Some people believe that writers are born, not made. Writers may be mostly people who love books and read a lot. They start out more confidently and assuredly than other people who start to write, simply because they’ve already learnt a lot about creative writing from all their reading.

It's possible that everybody can become a writer if they work hard enough at it. That means reading a lot and writing a lot, and being prepared to develop the necessary techniques that writers use. The process may take years, but if you persevere, you’ll end up a good writer.

Writing is always fun

Writing can be fun or enjoyable – sometimes. At other times, it’s sheer hard work. The more serious you are about your writing, the less likely it is to seem like fun. Developing a piece of writing requires an enormous amount of effort and concentration.

When you’re truly absorbed in your writing, however, you can experience that buzz of creativity of being ‘in the zone’. Psychologists call this mental state flow – when you’re fully immersed in a task and feel a sense of energy, focus and complete involvement.

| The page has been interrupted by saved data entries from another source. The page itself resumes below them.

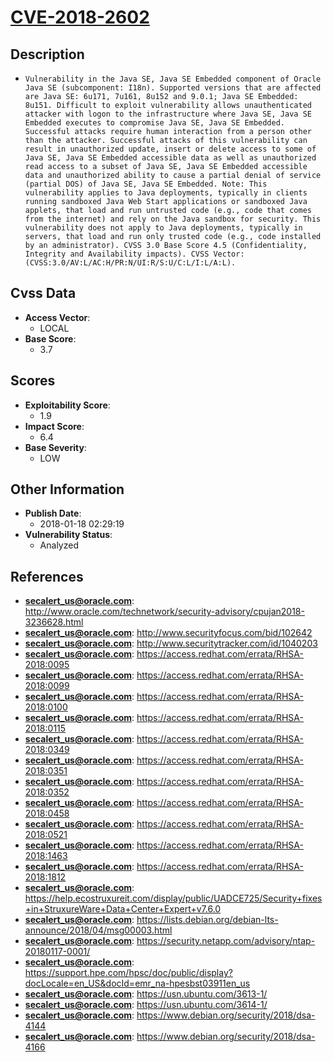 
# [CVE-2018-2602](https://cve.mitre.org/cgi-bin/cvename.cgi?name=CVE-2018-2602)

## Description

- `Vulnerability in the Java SE, Java SE Embedded component of Oracle Java SE (subcomponent: I18n). Supported versions that are affected are Java SE: 6u171, 7u161, 8u152 and 9.0.1; Java SE Embedded: 8u151. Difficult to exploit vulnerability allows unauthenticated attacker with logon to the infrastructure where Java SE, Java SE Embedded executes to compromise Java SE, Java SE Embedded. Successful attacks require human interaction from a person other than the attacker. Successful attacks of this vulnerability can result in unauthorized update, insert or delete access to some of Java SE, Java SE Embedded accessible data as well as unauthorized read access to a subset of Java SE, Java SE Embedded accessible data and unauthorized ability to cause a partial denial of service (partial DOS) of Java SE, Java SE Embedded. Note: This vulnerability applies to Java deployments, typically in clients running sandboxed Java Web Start applications or sandboxed Java applets, that load and run untrusted code (e.g., code that comes from the internet) and rely on the Java sandbox for security. This vulnerability does not apply to Java deployments, typically in servers, that load and run only trusted code (e.g., code installed by an administrator). CVSS 3.0 Base Score 4.5 (Confidentiality, Integrity and Availability impacts). CVSS Vector: (CVSS:3.0/AV:L/AC:H/PR:N/UI:R/S:U/C:L/I:L/A:L).`

## Cvss Data

- **Access Vector**:
  - LOCAL
- **Base Score**:
  - 3.7

## Scores

- **Exploitability Score**:
  - 1.9
- **Impact Score**:
  - 6.4
- **Base Severity**:
  - LOW

## Other Information

- **Publish Date**:
  - 2018-01-18 02:29:19
- **Vulnerability Status**:
  - Analyzed

## References

- **secalert_us@oracle.com**: http://www.oracle.com/technetwork/security-advisory/cpujan2018-3236628.html
- **secalert_us@oracle.com**: http://www.securityfocus.com/bid/102642
- **secalert_us@oracle.com**: http://www.securitytracker.com/id/1040203
- **secalert_us@oracle.com**: https://access.redhat.com/errata/RHSA-2018:0095
- **secalert_us@oracle.com**: https://access.redhat.com/errata/RHSA-2018:0099
- **secalert_us@oracle.com**: https://access.redhat.com/errata/RHSA-2018:0100
- **secalert_us@oracle.com**: https://access.redhat.com/errata/RHSA-2018:0115
- **secalert_us@oracle.com**: https://access.redhat.com/errata/RHSA-2018:0349
- **secalert_us@oracle.com**: https://access.redhat.com/errata/RHSA-2018:0351
- **secalert_us@oracle.com**: https://access.redhat.com/errata/RHSA-2018:0352
- **secalert_us@oracle.com**: https://access.redhat.com/errata/RHSA-2018:0458
- **secalert_us@oracle.com**: https://access.redhat.com/errata/RHSA-2018:0521
- **secalert_us@oracle.com**: https://access.redhat.com/errata/RHSA-2018:1463
- **secalert_us@oracle.com**: https://access.redhat.com/errata/RHSA-2018:1812
- **secalert_us@oracle.com**: https://help.ecostruxureit.com/display/public/UADCE725/Security+fixes+in+StruxureWare+Data+Center+Expert+v7.6.0
- **secalert_us@oracle.com**: https://lists.debian.org/debian-lts-announce/2018/04/msg00003.html
- **secalert_us@oracle.com**: https://security.netapp.com/advisory/ntap-20180117-0001/
- **secalert_us@oracle.com**: https://support.hpe.com/hpsc/doc/public/display?docLocale=en_US&docId=emr_na-hpesbst03911en_us
- **secalert_us@oracle.com**: https://usn.ubuntu.com/3613-1/
- **secalert_us@oracle.com**: https://usn.ubuntu.com/3614-1/
- **secalert_us@oracle.com**: https://www.debian.org/security/2018/dsa-4144
- **secalert_us@oracle.com**: https://www.debian.org/security/2018/dsa-4166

You lose all sense of time and space outside the activity of writing. In this state, you lose all sense of self-consciousness – and you usually lose that critical voice in your head as well that tells you you’re no good!

You can only write what you know

If writers only wrote about what they knew already, half the books in the world wouldn’t exist! Many writers are driven to write precisely because they don’t know about or understand something, and they want to find out. Many books start with a ‘what if’ question: what would happen if this or that happened? The book is written to explore that question and find the answer.

You’d find writing only what you know about incredibly restrictive. Ultimately, yes, you have to understand a subject in order to write about it well, but that understanding often comes much later. Many writers research extensively before and while writing in order to fill the gaps in their knowledge.

Don’t be held back by worrying about having to write what you know: write what you want to and then fill in any gaps in your knowledge.

You have to write on your own

The claim that all writers are introverts who sit on their own all day bashing at their keyboards simply isn’t true. If you’re more extrovert, you have lots of ways to make writing a more sociable activity:

  • Write in libraries and cafés surrounded by people.

  • Join a writing group or writing circle and meet other writers regularly to discuss your work and get help with problems you’re facing.

  • Keep in touch with other writers to spur you on and keep you focused (competition isn’t always a bad thing!).

  • Find a mentor or professional reader to help you develop your work.

Ultimately, though, the myth contains a grain of truth: however much help you get along the way, no one else can write your book except you.

When you know how to write, the result is perfect first time

Creative writers say that writing doesn’t get any easier. They still face the same struggle to get down to work every day, fear the blank-page syndrome, doubt themselves and wonder how they’re ever going to get the book finished (which can feel even worse if you have a publisher’s deadline looming!). At no point do writers feel that they know how to write and that they can write easily.

Unless you’re writing very formulaic books – basically, the same story with the same characters and similar plots – every book brings new challenges. Each time, you need to tackle new problems and face new difficulties. Also, writers are only as good as their last book, and so the pressure is on to make each book even better than the one before.

Many people think that when you publish your first book, you’ve ‘made it’. Nothing is farther from the truth – that’s only the beginning of a writing career. Writing’s all about the journey, and that nobody ever gets to a point where it’s easy.

Getting published is easy

Conventional publishing has become more and more difficult in recent years. The costs of paper and printing have gone up, while the cover prices of books have gone down, partly because of more promotions and discounts. Sales of hardbacks have plummeted, and recently ebook sales have started to take over from those of paperbacks. As a result, the publishing industry is going through a period of soul-searching and reflection, which makes breaking through as a new writer harder than ever.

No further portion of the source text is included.